Un temps envisagé pour Tom Cruise (que le metteur en scène rencontrera pour la forme), le rôle-titre sera finalement attribué à un Johnny Depp tout simplement parfait, tout en émotion à fleur de peau, et qui trouvera dans ce film à la fois une délivrance artistique (lui qui était prisonnier de son image de beau gosse issu de la télévision) et une amitié durable avec un autre écorché vif. Du reste de la distribution, on retiendra l'aura angélique de Winona Ryder (compensant un peu une caractérisation un peu bancale), la bonté de Dianne Wiest et surtout, l'apparition courte mais émouvante d'un Vincent Price mystérieux et espiègle, qui ne tardera pas à rejoindre, pour la plus grande tristesse de toute une génération de cinéphiles, un autre monde où l'attendait sans aucun doute son épouse bien-aimée.

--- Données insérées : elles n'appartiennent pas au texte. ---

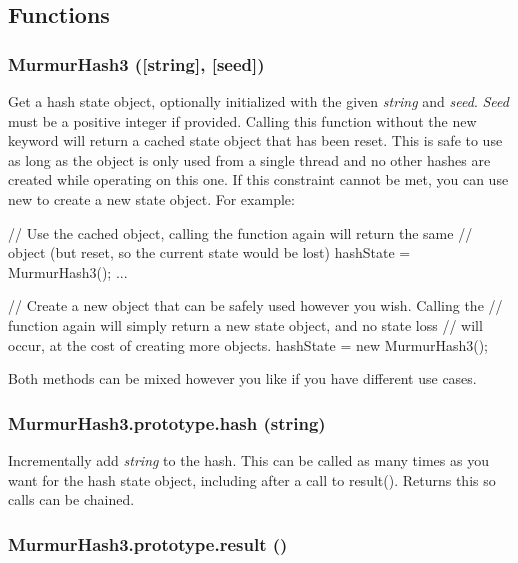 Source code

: \subsection*{Functions }

\subsubsection*{Murmur\+Hash3 (\mbox{[}string\mbox{]}, \mbox{[}seed\mbox{]})}

Get a hash state object, optionally initialized with the given {\itshape string} and {\itshape seed}. {\itshape Seed} must be a positive integer if provided. Calling this function without the {\ttfamily new} keyword will return a cached state object that has been reset. This is safe to use as long as the object is only used from a single thread and no other hashes are created while operating on this one. If this constraint cannot be met, you can use {\ttfamily new} to create a new state object. For example\+:


\begin{DoxyCode}
// Use the cached object, calling the function again will return the same
// object (but reset, so the current state would be lost)
hashState = MurmurHash3();
...

// Create a new object that can be safely used however you wish. Calling the
// function again will simply return a new state object, and no state loss
// will occur, at the cost of creating more objects.
hashState = new MurmurHash3();
\end{DoxyCode}


Both methods can be mixed however you like if you have different use cases. 



\subsubsection*{Murmur\+Hash3.\+prototype.\+hash (string)}

Incrementally add {\itshape string} to the hash. This can be called as many times as you want for the hash state object, including after a call to {\ttfamily result()}. Returns {\ttfamily this} so calls can be chained. 



\subsubsection*{Murmur\+Hash3.\+prototype.\+result ()}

D'une émotion à vous comprimer le coeur (la détresse d'Edward quand sa belle lui demande de la prendre dans ses bras et qu'il lui répond simplement "je ne peux pas" me fout chaque fois les larmes aux yeux), Edward Scissorhands est pour ma part une des oeuvres les plus abouties de Tim Burton, car assurément une des plus sincères. La profession de foi d'un créateur que j'aimai par-dessus tout, mais qui peinera, passés ses autres chefs-d'oeuvres que sont Batman Returns et Ed Wood, à en retrouver la magie.